GET /salmon_dataset/_search
{
"aggs": {
"species_type": {
"terms": {
"field": "Species"
},
"aggs": {
"monthly_distribution": {
"date_histogram": {
"field": "sampleDate",
"calendar_interval": "month",
"format": "MMM-yyyy",
"min_doc_count": 1
},
"aggs": {
"different_days": {
"cardinality": {
"field": "sampleDate"
}
},
"sample_dates": {
"terms": {
"field": "sampleDate",
"format": "dd"
},
"aggs": {
"tot_age": {
"terms": {
"field": "Age"
},
"aggs": {
"avg_length": {
"avg": {
"field": "Length"
}
}
}
}
}
}
}
}
}
}
},
"size": 0
}
Analyze the dataset by dividing it into weight ranges and then providing statistics on location distribution, species distribution within locations, and their sex. For each sex, give some generic info and determine the biggest younger fish and smallest oldest fish.

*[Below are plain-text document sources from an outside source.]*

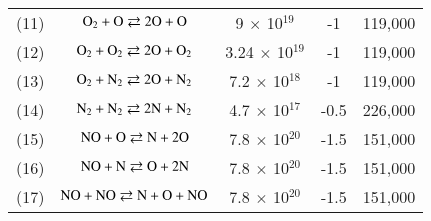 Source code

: \documentclass{warpdoc}
\begin{document}
\begin{table}[t]
\begin{center}
\begin{threeparttable}
\begin{tabular}{ccccc}
(11) & $\rm O_2 + O \rightleftarrows 2O + O$ & 9 $\times$ 10$^{19}$ & -1 & 119,000 \\
(12) & $\rm O_2 + O_2 \rightleftarrows 2O + O_2$ & 3.24 $\times$ 10$^{19}$ & -1 & 119,000 \\
(13) & $\rm O_2 + N_2 \rightleftarrows 2O + N_2$ & 7.2 $\times$ 10$^{18}$ & -1 & 119,000 \\
(14) & $\rm N_2 + N_2 \rightleftarrows 2N + N_2$ & 4.7 $\times$ 10$^{17}$ & -0.5 & 226,000 \\
(15) & $\rm NO + O \rightleftarrows N + 2O$ & 7.8 $\times$ 10$^{20}$ & -1.5 & 151,000 \\
(16) & $\rm NO + N \rightleftarrows O + 2N$ & 7.8 $\times$ 10$^{20}$ & -1.5 & 151,000 \\
(17) & $\rm NO + NO \rightleftarrows N + O + NO$ & 7.8 $\times$ 10$^{20}$ & -1.5 & 151,000 \\
\bottomrule
\end{tabular}
\label{tab:dunn-kang}
\end{threeparttable}
\end{center}
\end{table}
%
\end{document}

GET /salmon_dataset/_search
{
"size": 0,
"aggs": {
"weight_ranges": {
"range": {
"field": "Weight",
"ranges": [
{
"from": 500,
"to": 700
},
{
"from": 700,
"to": 1000
},
{
"from": 1000
}
]
},
"aggs": {
"location_distribution": {
"terms": {
"field": "LocationID"
},
"aggs": {
"species_distribution": {
"terms": {
"field": "Species"
},
"aggs": {
"sex_distribution": {
"terms": {
"field": "Sex"
},
"aggs": {
"stats": {
"stats": {
"field": "Length"
}
},
"big_youngest": {
"top_hits": {
"_source": [
"Age",
"Length"
],
"size": 1,
"sort": [
{
"Age": {
"order": "asc"
}
},
{
"Length": {
"order": "desc"
}
}
]
}
},
"small_oldest": {
"top_hits": {
"_source": [
"Age",
"Length"
],
"size": 1,
"sort": [
{
"Age": {
"order": "desc"
}
},
{
"Length": {
"order": "asc"
}
}
]
}
}
}
}
}
}
}
}
}
}
}
}
Analyze and compare salmon demographics between seasons of the 1970-'75 and 2010-'15 time periods.
GET /salmon_dataset/_search
{
"size": 0,
"query": {
"bool": {
"should": [
{
"range": {
"sampleYear": {
"gte": "1970",
"lte": "1975"
}
}
},
{
"range": {
"sampleYear": {
"gte": "2010",
"lte": "2015"
}
}
}
]
}
},
"aggs": {
"time_comparison": {
"terms": {
"script": {
"source": """
def year = doc['sampleDate'].value.getYear();
if (year >= 1970 && year <= 1975) return '1970-1975';
else if (year >= 2010 && year <= 2015) return '2010-2015';
"""
},
"size": 2
},
"aggs": {
"seasonal_distribution": {
"terms": {
"script": {
"source": """
def month = doc['sampleDate'].value.getMonthValue();
if (month >= 3 && month <= 5) return 'Spring';
else if (month >= 6 && month <= 8) return 'Summer';
else if (month >= 9 && month <= 11) return 'Fall';
else return 'Winter';
"""
},
"size": 4
},
"aggs": {
"species_terms": {
"terms": {
"field": "Species"
},
"aggs": {
"sex_distribution": {
"terms": {
"field": "Sex"
}
},
"age_distribution": {
"histogram": {
"field": "Age",
"interval": 1
}
}
}
}
}
}
}
}
}
}